Secondary Liability and Anonymity
The article also has some troubling remarks on secondary liability and anonymity:
If the legal rules change, and companies are held liable more often for what their users do, then the cost of anonymity would shift away from victims and toward the providers. In this world, providers will be more careful about identifying users. Perhaps online assertions of identity will be backed up with offline proof; providers will be more careful about providing potential scam artists in distant jurisdictions with the tools to practice their craft. All this would be expensive for service providers, but not as expensive as it is for injured parties today.

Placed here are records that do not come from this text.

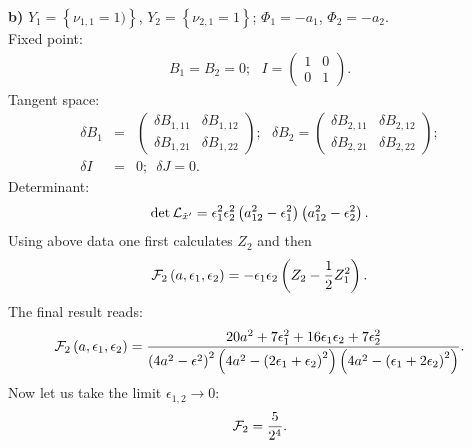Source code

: \documentclass[a4paper,12pt]{article}
\begin{document}
{\bf b)} $Y_1=\left\{\nu_{1,1}=1)\right\}$, $Y_2=\left\{\nu_{2,1}=1\right\}$; $\Phi_1=-a_1$, $\Phi_2=-a_2$. \\
Fixed point:
\begin{eqnarray}
B_1=B_2=0; \, \, \, \, I=\left(\begin{array}{cc} 1 & 0 \\ 0 & 1
\end{array}\right).
\end{eqnarray}
Tangent space:
\begin{eqnarray}
\delta B_1 &=& \left(\begin{array}{cc} \delta B_{1,11} & \delta B_{1,12} \\ \delta B_{1,21} & \delta B_{1,22}
\end{array}\right); \, \, \, \,
\delta B_2 =\left(\begin{array}{cc} \delta B_{2,11} & \delta B_{2,12} \\ \delta B_{2,21} & \delta B_{2,22}
\end{array}\right); \nonumber \\ \delta I &=& 0; \, \, \, \delta J=0.
\end{eqnarray}
Determinant:
\begin{equation}
\det {\cal L}_{{\tilde x}'}=\epsilon_1^2 \epsilon_2^2
\left(a_{12}^2-\epsilon_1^2 \right)\left(a_{12}^2-\epsilon_2^2
\right).
\end{equation}
Using above data one first calculates $Z_2$ and then
\[ {\cal F}_2\left(a, \epsilon_1,\epsilon_2\right)=-\epsilon_1 \epsilon_2 \left( Z_2-\frac{1}{2} Z_1^2\right). \]
The final result reads:
\begin{equation}
{\cal F}_2\left(a, \epsilon_1, \epsilon_2\right)=\frac{20 a^2 + 7 \epsilon_1^2 + 16 \epsilon_1 \epsilon_2 + 7
\epsilon_2^2}{\left(4a^2 - \epsilon^2 \right)^2  \left(4a^2 - \left( 2\epsilon_1 + \epsilon_2\right)^2 \right)
 \left(4a^2 - \left(\epsilon_1 + 2\epsilon_2 \right)^2 \right)}.
\end{equation}
Now let us take the limit $\epsilon_{1,2}\rightarrow 0$:
\[
{\cal F}_2=\frac{5}{2^{4}}.
\]
\end{document}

I would like to see some empirical support for the last sentence’s comparison of expenses. It’s not self-evident to me. Further, if we are going to do a cost accounting, we also need to consider what socially beneficial activity is dissuaded by service provider authentication of identity.
The authors continue:
Secondary liability should not reach every company that plays any hand in assisting the online wrong-doer, of course. Before secondary liability attaches, the plaintiff must show that the defendant provided a crucial service, knew of the illegal activity, and had a right and a cost-justified ability to control the infringer's actions. This rule will in almost every case exclude electrical utilities, landlords, and others whose contributions to illegal activity are minuscule.

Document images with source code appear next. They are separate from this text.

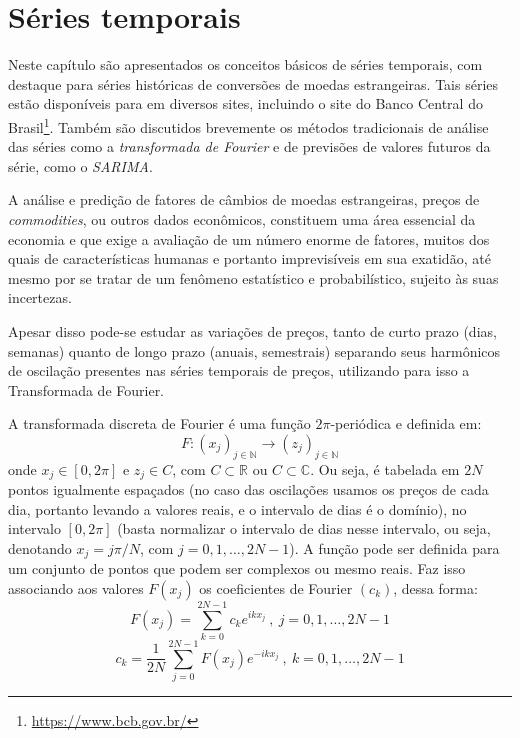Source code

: 

\chapter{Séries temporais}
\label{cap:series}

Neste capítulo são apresentados os conceitos básicos de séries temporais, com destaque para séries históricas de conversões de moedas estrangeiras. Tais séries estão disponíveis para  em diversos sites, incluindo o site do Banco Central do Brasil\footnote{\url{https://www.bcb.gov.br/}}. Também são discutidos brevemente os métodos tradicionais de análise das séries como a \emph{transformada de Fourier} e de previsões de valores futuros da série, como o \emph{SARIMA}.

A análise e predição de fatores de câmbios de moedas estrangeiras, preços de \emph{commodities}, ou outros dados econômicos, constituem uma área essencial da economia e que exige a avaliação de um número enorme de fatores, muitos dos quais de características humanas e portanto imprevisíveis em sua exatidão, até mesmo por se tratar de um fenômeno estatístico e probabilístico, sujeito às suas incertezas.

Apesar disso pode-se estudar as variações de preços, tanto de curto prazo (dias, semanas) quanto de longo prazo (anuais, semestrais) separando seus harmônicos de oscilação presentes nas séries temporais de preços, utilizando para isso a Transformada de Fourier.

A transformada discreta de Fourier é uma função $2\pi$-periódica e definida em: \[F:(x_j)_{j \in \mathbb{N}} \rightarrow (z_j)_{j \in \mathbb{N}} \] onde $ x_j \in [0, 2\pi]$ e $ z_j \in C $, com $C \subset \mathbb{R}$ ou $C \subset \mathbb{C}$. Ou seja, é tabelada em $2N$ pontos igualmente espaçados (no caso das oscilações usamos os preços de cada dia, portanto levando a valores reais, e o intervalo de dias é o domínio), no intervalo $[0, 2\pi]$ (basta normalizar o intervalo de dias nesse intervalo, ou seja, denotando $x_j = j\pi/N $, com $j = 0, 1, \dots, 2N-1$). A função pode ser definida para um conjunto de pontos que podem ser complexos ou mesmo reais. Faz isso associando aos valores $F(x_j)$ os coeficientes de Fourier $(c_k)$, dessa forma:
\begin{equation}\label{tfd_1}
F(x_j) = \sum_{k=0}^{2N-1} c_k e^{ikx_j}\ ,\ j=0, 1, \dots, 2N-1
\end{equation}
\begin{equation}\label{tfd_2}
c_k = \frac{1}{2N} \sum_{j=0}^{2N-1} F(x_j) e^{-ikx_j}\ ,\ k=0, 1, \dots, 2N-1
\end{equation}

This argument is consistent with traditional tort principles (as well as Judge Kozinski’s dissent in Perfect 10 v. Visa regarding copyright liability). 47 USC 230’s immunity breaks these venerable principles. As I’ve noted before, bright judges imbued in the common law can have a tough time with Congress’ rejection of traditional tort principles (as well as the concomitant reduction in judicial discretion).

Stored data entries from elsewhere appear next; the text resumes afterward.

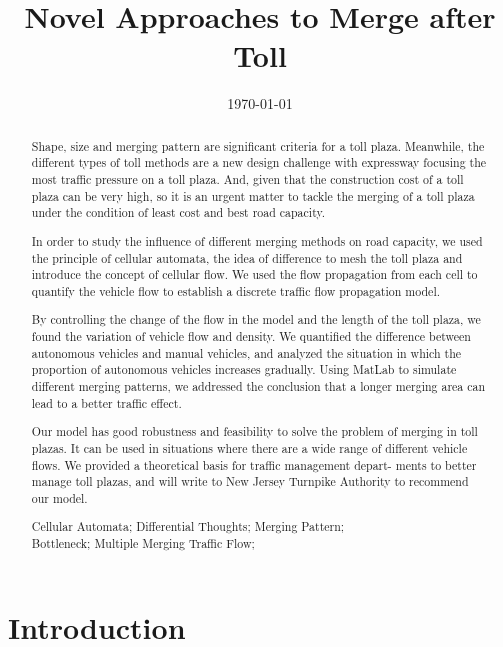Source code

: \documentclass{mcmthesis}
\title{Novel Approaches to Merge after Toll}
\date{\today}
\begin{document}
\begin{abstract}
	Shape, size and merging pattern are significant criteria for a toll plaza. Meanwhile, the different types of  toll methods are a new design challenge with expressway  focusing the most traffic pressure on a toll plaza. And, given that the construction cost of a toll plaza can be very high, so it is an urgent matter to tackle the merging of a toll plaza under the condition of  least cost and best road capacity.
	
	In order to study the influence of different merging methods on road capacity, we used the principle of cellular automata, the idea of difference to mesh the toll plaza and introduce the concept of cellular flow. We used the flow propagation from each cell to quantify the vehicle flow to establish a discrete traffic flow propagation model.
	
	By controlling the change of the flow in the model and the length of the toll plaza, we found the variation of vehicle flow and density. We quantified the difference between autonomous vehicles and manual vehicles, and analyzed the situation in which the proportion of autonomous vehicles increases gradually. Using MatLab to simulate different merging patterns, we addressed the conclusion that a longer merging area can lead to a better traffic effect.
	
	Our model has good robustness and feasibility to solve the problem of merging in toll plazas. It can be used in situations where there are a wide range of  different vehicle flows. We provided a theoretical basis for traffic management depart- ments to better manage toll plazas, and will write to New Jersey Turnpike Authority to recommend our model.
	\begin{keywords}
		Cellular Automata; Differential Thoughts; Merging Pattern;\\ \phantom \qquad \qquad \qquad \qquad  Bottleneck; Multiple Merging Traffic Flow;
	\end{keywords}
\end{abstract}
\maketitle
\tableofcontents
\newpage
\section{Introduction}

\end{document}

Meanwhile, I’m wondering about the qualifier in the last sentence (“in almost every case”). Unless specified in a statute, I can’t imagine *any* circumstances where it would be appropriate to hold people who make “minuscule contributions” responsible for third party torts—especially electrical utilities, who as regulated monopolies usually have no discretion about whether or not to provide power to their customers.
Although in general most Ninth Circuit Internet rulings have reached the right result, recent Ninth Circuit rulings have shown some hostility towards 47 USC 230 specifically and Internet defendants generally. I am concerned that the Ninth Circuit has become a dangerous circuit for Internet defendants, and this article does not dispel my fears. I think Internet defendants should carefully weigh the pros and cons before appealing a case to the Ninth Circuit. The wild card factor is high, and the likelihood of getting an incomprehensible legal standard is higher still.